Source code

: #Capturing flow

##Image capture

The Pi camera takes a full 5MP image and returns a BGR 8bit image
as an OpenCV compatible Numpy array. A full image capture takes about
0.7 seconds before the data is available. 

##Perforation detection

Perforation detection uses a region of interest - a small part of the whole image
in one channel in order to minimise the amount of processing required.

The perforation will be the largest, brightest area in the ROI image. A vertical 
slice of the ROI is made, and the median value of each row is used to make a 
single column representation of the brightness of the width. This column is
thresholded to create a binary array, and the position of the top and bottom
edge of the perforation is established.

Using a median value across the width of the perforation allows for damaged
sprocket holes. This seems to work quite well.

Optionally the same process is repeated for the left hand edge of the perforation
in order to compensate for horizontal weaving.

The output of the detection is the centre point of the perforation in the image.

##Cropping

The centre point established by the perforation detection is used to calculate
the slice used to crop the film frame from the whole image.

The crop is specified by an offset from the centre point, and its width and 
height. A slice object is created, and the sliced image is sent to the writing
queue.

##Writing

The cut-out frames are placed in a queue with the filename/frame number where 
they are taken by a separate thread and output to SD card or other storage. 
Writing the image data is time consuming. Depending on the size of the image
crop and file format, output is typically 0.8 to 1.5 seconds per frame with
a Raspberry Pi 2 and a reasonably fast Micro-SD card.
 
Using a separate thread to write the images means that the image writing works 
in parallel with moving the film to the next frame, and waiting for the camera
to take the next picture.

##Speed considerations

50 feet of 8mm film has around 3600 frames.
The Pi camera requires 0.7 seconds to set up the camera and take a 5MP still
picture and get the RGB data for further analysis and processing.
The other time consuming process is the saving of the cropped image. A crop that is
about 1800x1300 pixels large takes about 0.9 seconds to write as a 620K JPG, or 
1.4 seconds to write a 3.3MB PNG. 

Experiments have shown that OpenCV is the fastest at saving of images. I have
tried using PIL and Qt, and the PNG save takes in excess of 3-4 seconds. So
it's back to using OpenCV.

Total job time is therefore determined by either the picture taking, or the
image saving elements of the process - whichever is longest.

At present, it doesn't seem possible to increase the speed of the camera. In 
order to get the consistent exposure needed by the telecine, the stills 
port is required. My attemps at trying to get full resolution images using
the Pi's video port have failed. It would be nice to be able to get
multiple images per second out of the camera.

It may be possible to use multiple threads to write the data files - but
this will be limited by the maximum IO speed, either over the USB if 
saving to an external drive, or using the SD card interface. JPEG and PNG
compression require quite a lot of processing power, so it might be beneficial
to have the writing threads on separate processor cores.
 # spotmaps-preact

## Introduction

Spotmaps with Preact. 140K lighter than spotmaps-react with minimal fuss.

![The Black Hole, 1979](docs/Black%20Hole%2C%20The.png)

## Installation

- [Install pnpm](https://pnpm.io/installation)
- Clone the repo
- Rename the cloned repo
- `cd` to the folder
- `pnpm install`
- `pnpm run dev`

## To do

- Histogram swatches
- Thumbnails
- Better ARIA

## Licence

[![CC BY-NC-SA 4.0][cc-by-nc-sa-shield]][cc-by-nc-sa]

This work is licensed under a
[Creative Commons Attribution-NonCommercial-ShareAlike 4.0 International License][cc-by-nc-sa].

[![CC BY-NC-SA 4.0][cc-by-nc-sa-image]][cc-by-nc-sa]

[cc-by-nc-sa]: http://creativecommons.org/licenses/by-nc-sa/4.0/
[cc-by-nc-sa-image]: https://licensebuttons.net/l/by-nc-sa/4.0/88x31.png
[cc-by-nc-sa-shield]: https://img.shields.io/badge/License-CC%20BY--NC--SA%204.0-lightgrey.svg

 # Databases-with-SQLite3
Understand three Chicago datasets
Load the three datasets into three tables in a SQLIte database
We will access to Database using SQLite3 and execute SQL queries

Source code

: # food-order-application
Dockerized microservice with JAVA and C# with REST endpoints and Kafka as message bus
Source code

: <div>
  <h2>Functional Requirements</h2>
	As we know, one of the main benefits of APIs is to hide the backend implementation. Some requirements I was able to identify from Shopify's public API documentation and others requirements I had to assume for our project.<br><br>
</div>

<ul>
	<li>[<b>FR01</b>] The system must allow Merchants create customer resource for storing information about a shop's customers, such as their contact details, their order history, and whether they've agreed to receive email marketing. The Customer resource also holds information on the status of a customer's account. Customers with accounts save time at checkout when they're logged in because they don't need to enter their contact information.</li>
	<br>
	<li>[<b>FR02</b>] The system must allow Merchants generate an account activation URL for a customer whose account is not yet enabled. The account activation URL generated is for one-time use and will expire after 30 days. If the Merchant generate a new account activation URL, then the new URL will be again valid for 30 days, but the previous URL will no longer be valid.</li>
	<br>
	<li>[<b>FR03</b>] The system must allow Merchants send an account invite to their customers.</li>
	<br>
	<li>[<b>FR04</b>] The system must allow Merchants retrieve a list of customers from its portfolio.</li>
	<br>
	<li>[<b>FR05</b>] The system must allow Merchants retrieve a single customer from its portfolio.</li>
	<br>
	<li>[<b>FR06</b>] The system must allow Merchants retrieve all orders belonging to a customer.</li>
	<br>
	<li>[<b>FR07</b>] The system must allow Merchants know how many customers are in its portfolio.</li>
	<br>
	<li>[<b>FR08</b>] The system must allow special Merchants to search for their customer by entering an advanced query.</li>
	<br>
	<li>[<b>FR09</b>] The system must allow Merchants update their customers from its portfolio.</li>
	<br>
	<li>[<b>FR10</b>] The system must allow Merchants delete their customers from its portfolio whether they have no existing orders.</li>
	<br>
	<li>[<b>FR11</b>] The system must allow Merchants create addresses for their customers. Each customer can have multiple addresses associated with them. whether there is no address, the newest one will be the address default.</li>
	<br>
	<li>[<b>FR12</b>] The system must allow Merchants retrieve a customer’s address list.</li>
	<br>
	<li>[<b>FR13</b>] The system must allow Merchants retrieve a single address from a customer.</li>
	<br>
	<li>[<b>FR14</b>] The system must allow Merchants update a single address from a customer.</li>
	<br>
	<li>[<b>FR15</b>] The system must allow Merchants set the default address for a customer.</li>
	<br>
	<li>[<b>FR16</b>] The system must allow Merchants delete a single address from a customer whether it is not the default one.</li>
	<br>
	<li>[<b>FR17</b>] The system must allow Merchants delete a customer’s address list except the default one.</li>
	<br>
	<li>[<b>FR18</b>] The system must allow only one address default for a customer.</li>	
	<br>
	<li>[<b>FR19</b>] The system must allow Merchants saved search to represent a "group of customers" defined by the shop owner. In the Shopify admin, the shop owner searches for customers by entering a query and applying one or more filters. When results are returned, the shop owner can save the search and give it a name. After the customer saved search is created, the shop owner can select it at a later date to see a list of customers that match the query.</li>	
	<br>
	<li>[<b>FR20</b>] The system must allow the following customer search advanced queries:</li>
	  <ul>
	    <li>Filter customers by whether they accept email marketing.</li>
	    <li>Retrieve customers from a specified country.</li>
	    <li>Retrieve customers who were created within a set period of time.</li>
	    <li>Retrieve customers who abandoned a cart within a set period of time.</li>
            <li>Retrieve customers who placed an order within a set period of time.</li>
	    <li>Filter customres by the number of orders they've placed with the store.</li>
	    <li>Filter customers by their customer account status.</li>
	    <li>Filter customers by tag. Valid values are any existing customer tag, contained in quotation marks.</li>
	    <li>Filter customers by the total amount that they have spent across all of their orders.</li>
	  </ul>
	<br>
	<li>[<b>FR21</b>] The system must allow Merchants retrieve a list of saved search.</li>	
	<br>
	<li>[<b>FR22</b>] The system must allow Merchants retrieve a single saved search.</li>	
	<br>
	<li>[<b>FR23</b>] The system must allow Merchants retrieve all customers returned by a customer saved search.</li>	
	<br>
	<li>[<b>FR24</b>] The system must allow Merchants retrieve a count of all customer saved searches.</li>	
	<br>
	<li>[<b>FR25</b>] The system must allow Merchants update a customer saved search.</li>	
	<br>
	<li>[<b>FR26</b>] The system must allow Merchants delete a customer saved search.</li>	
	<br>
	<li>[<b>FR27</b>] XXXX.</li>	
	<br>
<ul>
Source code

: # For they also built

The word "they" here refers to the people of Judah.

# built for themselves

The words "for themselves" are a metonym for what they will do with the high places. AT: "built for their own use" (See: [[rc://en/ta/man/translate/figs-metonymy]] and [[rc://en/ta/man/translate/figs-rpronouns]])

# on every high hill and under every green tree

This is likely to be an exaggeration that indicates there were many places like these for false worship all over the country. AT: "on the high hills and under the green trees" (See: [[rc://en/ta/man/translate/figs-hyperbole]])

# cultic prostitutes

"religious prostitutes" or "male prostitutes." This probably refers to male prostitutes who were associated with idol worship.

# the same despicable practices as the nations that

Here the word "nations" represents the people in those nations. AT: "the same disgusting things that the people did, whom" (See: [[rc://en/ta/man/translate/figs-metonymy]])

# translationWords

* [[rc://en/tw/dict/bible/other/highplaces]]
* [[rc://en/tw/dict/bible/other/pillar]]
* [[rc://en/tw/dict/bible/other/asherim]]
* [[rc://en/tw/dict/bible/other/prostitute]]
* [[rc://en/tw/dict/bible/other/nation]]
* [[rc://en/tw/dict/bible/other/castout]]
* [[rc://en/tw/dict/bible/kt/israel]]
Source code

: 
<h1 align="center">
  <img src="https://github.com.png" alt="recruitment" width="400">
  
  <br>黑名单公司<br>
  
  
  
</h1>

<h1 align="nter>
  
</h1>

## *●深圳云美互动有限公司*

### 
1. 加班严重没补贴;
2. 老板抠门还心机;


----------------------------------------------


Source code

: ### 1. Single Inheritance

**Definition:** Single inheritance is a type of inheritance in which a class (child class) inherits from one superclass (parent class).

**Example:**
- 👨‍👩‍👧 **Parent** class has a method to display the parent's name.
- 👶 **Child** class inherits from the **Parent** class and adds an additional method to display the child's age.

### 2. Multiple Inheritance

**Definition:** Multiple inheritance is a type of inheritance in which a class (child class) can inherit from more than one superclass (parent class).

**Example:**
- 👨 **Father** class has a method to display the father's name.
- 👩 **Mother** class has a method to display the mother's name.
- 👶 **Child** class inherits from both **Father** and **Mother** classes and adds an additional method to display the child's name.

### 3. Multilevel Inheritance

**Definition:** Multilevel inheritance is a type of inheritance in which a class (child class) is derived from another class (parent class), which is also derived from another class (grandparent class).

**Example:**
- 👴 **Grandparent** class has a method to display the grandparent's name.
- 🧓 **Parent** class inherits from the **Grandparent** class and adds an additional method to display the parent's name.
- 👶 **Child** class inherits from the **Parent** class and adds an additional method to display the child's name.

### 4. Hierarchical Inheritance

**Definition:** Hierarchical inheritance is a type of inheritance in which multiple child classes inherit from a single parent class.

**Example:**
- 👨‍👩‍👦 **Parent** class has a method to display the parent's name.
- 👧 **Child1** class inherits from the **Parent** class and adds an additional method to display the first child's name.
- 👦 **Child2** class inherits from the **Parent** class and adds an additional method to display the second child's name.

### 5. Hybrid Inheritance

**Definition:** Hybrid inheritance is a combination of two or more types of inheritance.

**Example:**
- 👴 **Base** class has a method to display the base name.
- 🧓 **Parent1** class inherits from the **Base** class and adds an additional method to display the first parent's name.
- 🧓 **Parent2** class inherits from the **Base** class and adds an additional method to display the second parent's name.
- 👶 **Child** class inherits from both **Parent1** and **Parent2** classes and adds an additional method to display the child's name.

EXERCISE PROMPT:
Each line from the beginning of the listing up to the line where "thresholded to create" appears needs to be given again exactly; please add nothing else.

RESPONSE BOX:
Source code

: #Capturing flow

##Image capture

The Pi camera takes a full 5MP image and returns a BGR 8bit image
as an OpenCV compatible Numpy array. A full image capture takes about
0.7 seconds before the data is available. 

##Perforation detection

Perforation detection uses a region of interest - a small part of the whole image
in one channel in order to minimise the amount of processing required.

The perforation will be the largest, brightest area in the ROI image. A vertical 
slice of the ROI is made, and the median value of each row is used to make a 
single column representation of the brightness of the width. This column is
thresholded to create a binary array, and the position of the top and bottom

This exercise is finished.